An architectural exhibition linking exposure to light to health


Researchers from EPFL and HEAD have set up an installation to raise awareness of the importance of exposure to natural light for human health and the role of architecture in an urban environment in the modulation of this light. . The exhibition will participate in the Seoul Architecture and Urbanism Biennale this fall 2021.

Natural light plays a crucial role in regulating our circadian rhythms, which dictate a variety of biological processes, wake / sleep cycles, our level of alertness, and even hormone production. This happens because of a photoreceptor called melanopsin in our eyes that was discovered only about 20 years ago, making it a relatively new subject of research. In addition, our exposure to light is highly dependent on the architecture of the buildings and the cities in which we live.

This is precisely what Circa Diem (“about a day” in Latin) intends to highlight with a structure designed and set up on the EPFL campus this summer 2021. Set up by researchers from EPFL and HEAD-Geneva (Haute Ecole d’Art et de Design), it addresses the relationship between architecture, sunlight and the impact of their dynamics on human health. “City dwellers spend almost 90% of their time indoors and are generally deprived of natural light,” explains Marilyne Andersen, initiator and co-creator of the project, who heads the Laboratory of Integrated Performance in Design (LIPID) at EPFL. . “It can make them more drowsy, less alert and even impact their immune system.”

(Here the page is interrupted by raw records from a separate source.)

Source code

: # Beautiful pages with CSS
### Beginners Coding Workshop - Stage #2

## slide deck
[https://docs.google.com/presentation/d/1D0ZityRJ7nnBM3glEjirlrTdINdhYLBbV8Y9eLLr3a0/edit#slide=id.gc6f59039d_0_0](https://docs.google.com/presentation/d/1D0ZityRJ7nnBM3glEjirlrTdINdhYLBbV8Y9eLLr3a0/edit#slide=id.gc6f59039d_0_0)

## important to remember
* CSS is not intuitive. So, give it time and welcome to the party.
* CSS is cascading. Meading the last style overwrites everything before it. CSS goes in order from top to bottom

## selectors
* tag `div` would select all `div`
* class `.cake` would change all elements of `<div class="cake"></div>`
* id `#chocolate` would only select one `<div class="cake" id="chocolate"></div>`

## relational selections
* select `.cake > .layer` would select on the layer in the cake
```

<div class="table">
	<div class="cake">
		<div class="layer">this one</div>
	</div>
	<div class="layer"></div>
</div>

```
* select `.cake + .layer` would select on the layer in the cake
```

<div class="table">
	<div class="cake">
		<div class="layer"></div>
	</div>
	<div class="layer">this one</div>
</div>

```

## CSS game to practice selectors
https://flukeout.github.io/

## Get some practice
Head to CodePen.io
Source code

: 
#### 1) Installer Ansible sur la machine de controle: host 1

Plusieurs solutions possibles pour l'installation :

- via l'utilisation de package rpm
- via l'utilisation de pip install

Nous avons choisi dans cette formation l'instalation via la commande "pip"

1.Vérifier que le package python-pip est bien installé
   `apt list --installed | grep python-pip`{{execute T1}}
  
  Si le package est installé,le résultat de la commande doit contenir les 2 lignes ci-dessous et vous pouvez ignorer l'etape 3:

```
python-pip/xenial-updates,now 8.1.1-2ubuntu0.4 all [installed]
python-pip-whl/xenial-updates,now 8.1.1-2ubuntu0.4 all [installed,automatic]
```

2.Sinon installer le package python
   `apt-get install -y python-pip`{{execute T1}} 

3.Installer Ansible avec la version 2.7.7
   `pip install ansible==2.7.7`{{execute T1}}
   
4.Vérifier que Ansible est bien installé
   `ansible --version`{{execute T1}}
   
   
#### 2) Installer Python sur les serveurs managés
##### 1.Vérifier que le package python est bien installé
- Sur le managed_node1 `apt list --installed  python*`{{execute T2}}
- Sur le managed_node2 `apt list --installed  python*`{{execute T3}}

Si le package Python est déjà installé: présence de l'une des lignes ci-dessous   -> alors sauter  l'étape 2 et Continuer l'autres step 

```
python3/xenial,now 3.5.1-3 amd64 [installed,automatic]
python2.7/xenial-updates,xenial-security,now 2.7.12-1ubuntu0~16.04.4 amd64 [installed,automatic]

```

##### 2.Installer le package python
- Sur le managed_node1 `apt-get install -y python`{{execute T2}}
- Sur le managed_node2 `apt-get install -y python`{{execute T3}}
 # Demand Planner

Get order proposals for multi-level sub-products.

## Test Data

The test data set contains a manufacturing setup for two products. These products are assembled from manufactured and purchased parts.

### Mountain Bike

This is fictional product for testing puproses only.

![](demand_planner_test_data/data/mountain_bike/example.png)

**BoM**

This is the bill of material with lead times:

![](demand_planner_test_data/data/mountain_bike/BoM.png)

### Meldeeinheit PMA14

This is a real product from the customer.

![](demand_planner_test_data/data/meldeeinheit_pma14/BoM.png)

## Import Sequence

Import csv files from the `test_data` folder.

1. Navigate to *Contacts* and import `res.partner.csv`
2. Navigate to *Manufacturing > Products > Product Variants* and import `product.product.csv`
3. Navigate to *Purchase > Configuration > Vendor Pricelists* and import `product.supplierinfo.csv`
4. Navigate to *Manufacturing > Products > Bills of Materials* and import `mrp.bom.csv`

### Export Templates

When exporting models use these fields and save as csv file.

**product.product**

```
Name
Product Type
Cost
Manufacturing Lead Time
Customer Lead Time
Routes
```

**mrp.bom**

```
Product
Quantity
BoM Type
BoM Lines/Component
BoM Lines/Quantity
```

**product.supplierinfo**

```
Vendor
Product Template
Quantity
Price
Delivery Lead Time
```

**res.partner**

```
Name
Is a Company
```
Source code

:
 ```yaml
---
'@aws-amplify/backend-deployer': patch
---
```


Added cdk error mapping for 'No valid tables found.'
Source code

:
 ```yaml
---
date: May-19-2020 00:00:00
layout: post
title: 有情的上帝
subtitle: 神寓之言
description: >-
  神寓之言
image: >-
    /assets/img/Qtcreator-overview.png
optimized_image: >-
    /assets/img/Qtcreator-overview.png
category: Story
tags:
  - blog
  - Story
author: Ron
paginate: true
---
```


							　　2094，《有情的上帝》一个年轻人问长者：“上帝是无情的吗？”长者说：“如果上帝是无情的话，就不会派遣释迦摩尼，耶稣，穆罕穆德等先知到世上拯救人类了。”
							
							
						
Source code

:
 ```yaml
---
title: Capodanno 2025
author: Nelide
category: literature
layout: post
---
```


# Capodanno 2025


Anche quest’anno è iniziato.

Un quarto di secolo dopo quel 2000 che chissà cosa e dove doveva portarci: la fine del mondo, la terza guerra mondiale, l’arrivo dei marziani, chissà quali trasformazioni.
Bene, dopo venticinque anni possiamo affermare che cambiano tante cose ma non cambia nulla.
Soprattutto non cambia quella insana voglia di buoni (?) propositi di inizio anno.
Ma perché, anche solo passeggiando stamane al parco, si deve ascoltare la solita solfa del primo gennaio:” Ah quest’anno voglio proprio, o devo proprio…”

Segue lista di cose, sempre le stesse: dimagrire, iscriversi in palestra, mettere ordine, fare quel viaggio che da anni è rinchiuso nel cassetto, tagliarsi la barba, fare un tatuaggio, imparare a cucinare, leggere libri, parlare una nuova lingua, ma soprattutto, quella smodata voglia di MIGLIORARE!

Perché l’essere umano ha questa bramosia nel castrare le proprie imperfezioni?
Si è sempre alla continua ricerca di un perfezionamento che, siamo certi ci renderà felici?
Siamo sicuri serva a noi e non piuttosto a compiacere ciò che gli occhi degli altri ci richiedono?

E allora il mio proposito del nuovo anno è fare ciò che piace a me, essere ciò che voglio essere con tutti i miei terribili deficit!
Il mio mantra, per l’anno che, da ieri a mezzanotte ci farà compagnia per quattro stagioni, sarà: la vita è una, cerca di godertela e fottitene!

The installation aims to make the public aware of the importance of exposing themselves to sufficient sunlight for these natural systems to function optimally. It is not only the product of scientific research in neurophysiology, but also of cutting-edge optical technology from EPFL’s Geometric Computing Laboratory, headed by Mark Pauly, and Rayform, a spin-off of this laboratory. Researchers use so-called caustic plates, carefully designed free-form lenses that redirect light rays to form clearly discernible images. This innovation enables a whole new way of telling immersive stories, illustrated by seven scenes typical of day-night urban cycles. “At Circa Diem, we push light shaping technology to its limits to create a unique visual experience. At the same time, the installation highlights the potential of architectural design to reconnect us to our circadian rhythms by redirecting sunlight deep into urban spaces, ”Pauly emphasizes.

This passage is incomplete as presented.